◆ **WHAT THIS TASK INVOLVES**: Among the entries below, find the lines that contain the string "change". State only how many there are.

--- RECORDS FOR PROCESSING Enclosed Below ---

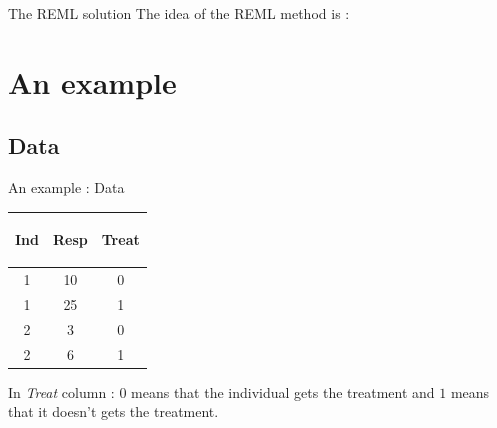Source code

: \documentclass[unknownkeysallowed]{beamer}
\begin{document}
\begin{frame}{The REML solution}
\vspace{1cm}
    The idea of the REML method is : \newline
    \newline
	 \newline
	 \newline
	 \newline
	 \newline
\end{frame}

\section{An example}
\label{sec:example}

\subsection{Data}
\label{sub:Data}

\begin{frame}{An example : Data}
    \begin{table}
        \centering
        \begin{tabular}{| c | c | c|}
        \hline
        \begin{bf} Ind \end{bf} &
        \begin{bf} Resp \end{bf} &
        \begin{bf} Treat \end{bf} \\
        \hline
        1 &  10 & 0\\
        1 & 25 & 1 \\
        2 & 3 & 0 \\
        2 &  6 & 1\\
        \hline
        \end{tabular}
    \end{table}
\vspace{1cm}
In \textit{Treat} column : $0$ means that the individual gets the treatment and $1$ means that it doesn't gets the treatment.
\end{frame}
\end{document}
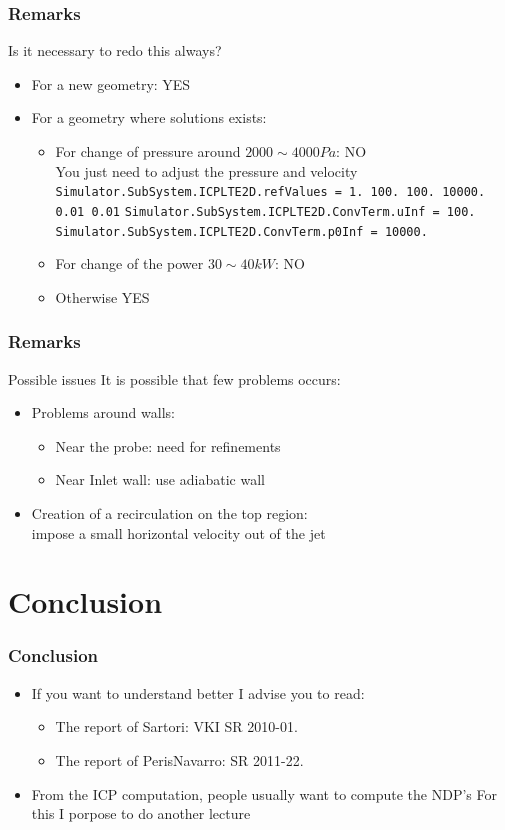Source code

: \documentclass[compress,10pt]{beamer}
\begin{document}
\begin{frame}
 \frametitle{Remarks}
\begin{block}{Is it necessary to redo this always?}
\begin{itemize}
 \item For a new geometry: YES
 \item For a geometry where solutions exists:
  \begin{itemize}
    \item For change of pressure around $2000\sim4000Pa$: NO\\
    You just need to adjust the pressure and velocity\\
\texttt{Simulator.SubSystem.ICPLTE2D.refValues = 1. 100. 100. 10000. 0.01 0.01}
\texttt{Simulator.SubSystem.ICPLTE2D.ConvTerm.uInf = 100.}
\texttt{Simulator.SubSystem.ICPLTE2D.ConvTerm.p0Inf = 10000.}
     \item For change of the power $30\sim40 kW$: NO
     \item Otherwise YES
\end{itemize}
\end{itemize}

 
\end{block}

\end{frame}

\begin{frame}
 \frametitle{Remarks}
\begin{block}{Possible issues}
It is possible that few problems occurs:
\begin{itemize}
 \item Problems around walls:
\begin{itemize}
 \item Near the probe: need for refinements
 \item Near Inlet wall: use adiabatic wall
\end{itemize}
\item Creation of a recirculation on the top region:\\
impose a small horizontal velocity out of the jet
\end{itemize}
\end{block}
\end{frame}

\section{Conclusion}
\begin{frame}
 \frametitle{Conclusion}
\begin{itemize}
 \item If you want to understand better I advise you to read:
\begin{itemize}
\item The report of Sartori: VKI SR 2010-01.
\item The report of PerisNavarro: SR 2011-22.
\end{itemize}
\item From the ICP computation, people usually want to compute the NDP's
For this I porpose to do another lecture
\end{itemize}
\end{frame}
\end{document}
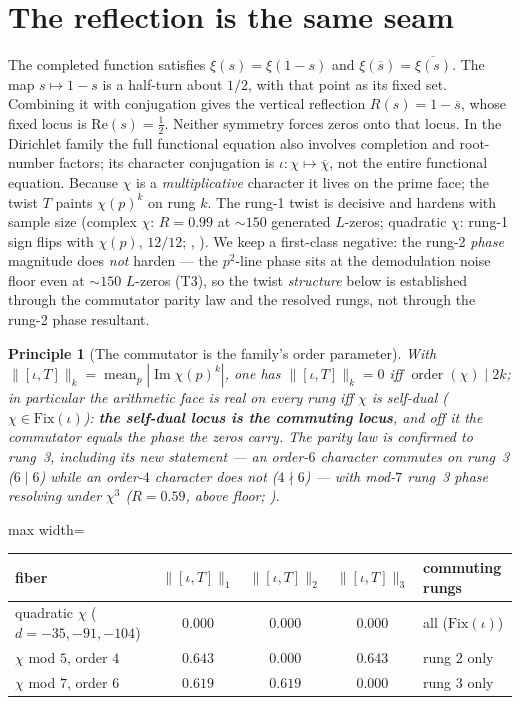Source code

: \documentclass[11pt]{article}
\theoremstyle{definition}
\theoremstyle{plain}
\newtheorem{principle}{Principle}
\newcommand{\zbar}{\overline{\chi}}
\newcommand{\half}{\tfrac12}
\begin{document}
\section{The reflection is the same seam}\label{sec:reflect}

The completed function satisfies $\xi(s)=\xi(1-s)$ and
$\xi(\overline{s})=\overline{\xi(s)}$. The map $s\mapsto1-s$ is a
half-turn about $1/2$, with that point as its fixed set. Combining it with
conjugation gives the vertical reflection $R(s)=1-\overline{s}$, whose
fixed locus is Re$(s)=\half$. Neither symmetry forces zeros onto that locus.
In the Dirichlet family the full functional equation also involves completion
and root-number factors; its character conjugation is $\iota:\chi\mapsto\zbar$,
not the entire functional equation. Because $\chi$ is a \emph{multiplicative} character it lives
on the prime face; the twist $T$ paints $\chi(p)^k$ on rung $k$. The rung-1 twist is decisive
and hardens with sample size (complex $\chi$: $R=0.99$ at $\sim\!150$ generated $L$-zeros;
quadratic $\chi$: rung-1 sign flips with $\chi(p)$, $12/12$;
, ). We keep a first-class
negative: the rung-2 \emph{phase} magnitude does \emph{not} harden --- the $p^2$-line phase sits
at the demodulation noise floor even at $\sim\!150$ $L$-zeros (T3), so the twist \emph{structure}
below is established through the commutator parity law and the resolved rungs, not through the
rung-2 phase resultant.

\begin{principle}[The commutator is the family's order parameter]\label{prin:comm}
With $\|[\iota,T]\|_k=\operatorname*{mean}_p|\operatorname{Im}\chi(p)^k|$, one has
$\|[\iota,T]\|_k=0$ iff $\operatorname{order}(\chi)\mid 2k$; in particular the arithmetic face is
real on every rung iff $\chi$ is self-dual ($\chi\in\mathrm{Fix}(\iota)$): \textbf{the self-dual
locus is the commuting locus}, and off it the commutator equals the phase the zeros carry. The
parity law is confirmed to rung~3, including its new statement --- an order-$6$ character commutes
on rung~3 ($6\mid 6$) while an order-$4$ character does not ($4\nmid 6$) --- with mod-$7$ rung~3
phase resolving under $\chi^3$ ($R=0.59$, above floor; ).
\end{principle}

\begin{center}\small
\begin{adjustbox}{max width=\linewidth}\begin{tabular}{@{}lcccl@{}}
\toprule
fiber & $\|[\iota,T]\|_{1}$ & $\|[\iota,T]\|_{2}$ & $\|[\iota,T]\|_{3}$ & commuting rungs \\
\midrule
quadratic $\chi$ ($d=-35,-91,-104$) & $0.000$ & $0.000$ & $0.000$ & all ($\mathrm{Fix}(\iota)$) \\
$\chi$ mod $5$, order $4$ & $0.643$ & $0.000$ & $0.643$ & rung $2$ only \\
$\chi$ mod $7$, order $6$ & $0.619$ & $0.619$ & $0.000$ & rung $3$ only \\
\bottomrule
\end{tabular}\end{adjustbox}
\end{center}
\end{document}

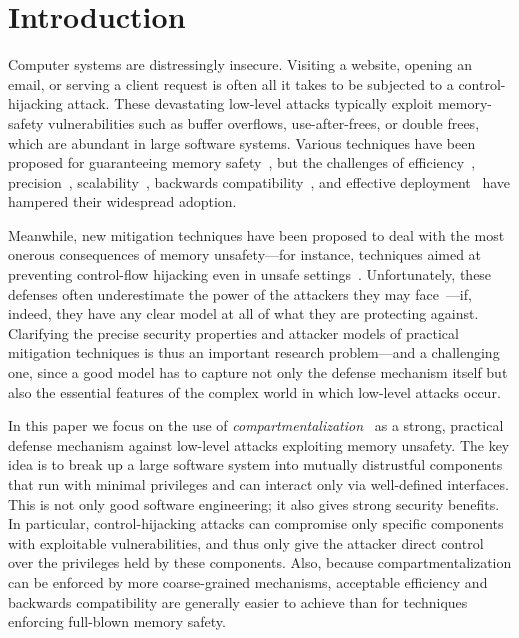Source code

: \documentclass[10pt, conference, compsocconf, letterpaper, times]{IEEEtran}
\begin{document}
\section{Introduction}
\label{sec:intro}

Computer systems are distressingly insecure.
Visiting a website, opening an email, or serving a client request is often
all it takes to be subjected to a control-hijacking attack.
These devastating low-level attacks typically exploit memory-safety
vulnerabilities such as buffer overflows, use-after-frees, or double
frees, which are abundant in large software systems.
Various techniques have been
proposed for guaranteeing memory safety~\cite{NagarakatteZMZ09, NagarakatteZMZ10, DeviettiBMZ08,
  Nagarakatte2013, NagarakatteMZ14, NagarakatteMZ15,
  interlocks_ahns2012, micropolicies2015, LowFat2013}, but
the challenges of efficiency~\cite{NagarakatteZMZ09, NagarakatteZMZ10},
precision~\cite{m7}, scalability~\cite{ZitserLL04}, backwards
compatibility~\cite{cheri_asplos2015}, and effective
deployment~\cite{DeviettiBMZ08, Nagarakatte2013, NagarakatteMZ14,
  NagarakatteMZ15, interlocks_ahns2012, micropolicies2015, LowFat2013,
  pump_asplos2015}
have hampered their widespread adoption.

Meanwhile, new mitigation techniques have been proposed to deal with the most
onerous consequences of memory  unsafety---for instance, techniques
aimed at preventing
control-flow hijacking even in unsafe
settings~\cite{Abadi2005, AbadiBEL09, Erlingsson07, TiceRCCELP14, BurowCBPNLF16}.
Unfortunately, these defenses often underestimate the power of the attackers
they may face~\cite{Erlingsson07, SnowMDDLS13, outofcontrol_ieeesp2014,
  DaviSLM14, EvansLOSROS15, EvansFGOTSSRO15}---if, indeed, they have any
clear model at all of what they are protecting against.
Clarifying the precise security properties and
attacker models of practical mitigation techniques is thus an important
research problem---and a challenging one, since a good model has to capture
not only the defense mechanism itself but also the essential features of the
complex world in which low-level attacks occur.



In this paper we focus on the use of
{\em compartmentalization}~\cite{GudkaWACDLMNR15, cheri_oakland2015,
  wedge_nsdi2008} as a strong, practical defense mechanism
against low-level attacks exploiting memory unsafety.
The key idea is to break up a large software system into
mutually distrustful components that run with minimal
privileges and can interact only via well-defined interfaces.
This is not only good software engineering; it also gives strong security
benefits.  In particular, control-hijacking attacks can compromise only
specific components with exploitable vulnerabilities, and thus only give the
attacker direct control over the privileges held by these components.
Also, because compartmentalization can be enforced by more coarse-grained
mechanisms, acceptable efficiency and backwards compatibility are generally
easier to achieve than for techniques enforcing full-blown memory safety.
\end{document}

--- End of Enclosed RECORDS FOR PROCESSING ---

◆ **EXERCISE ANSWER**: 2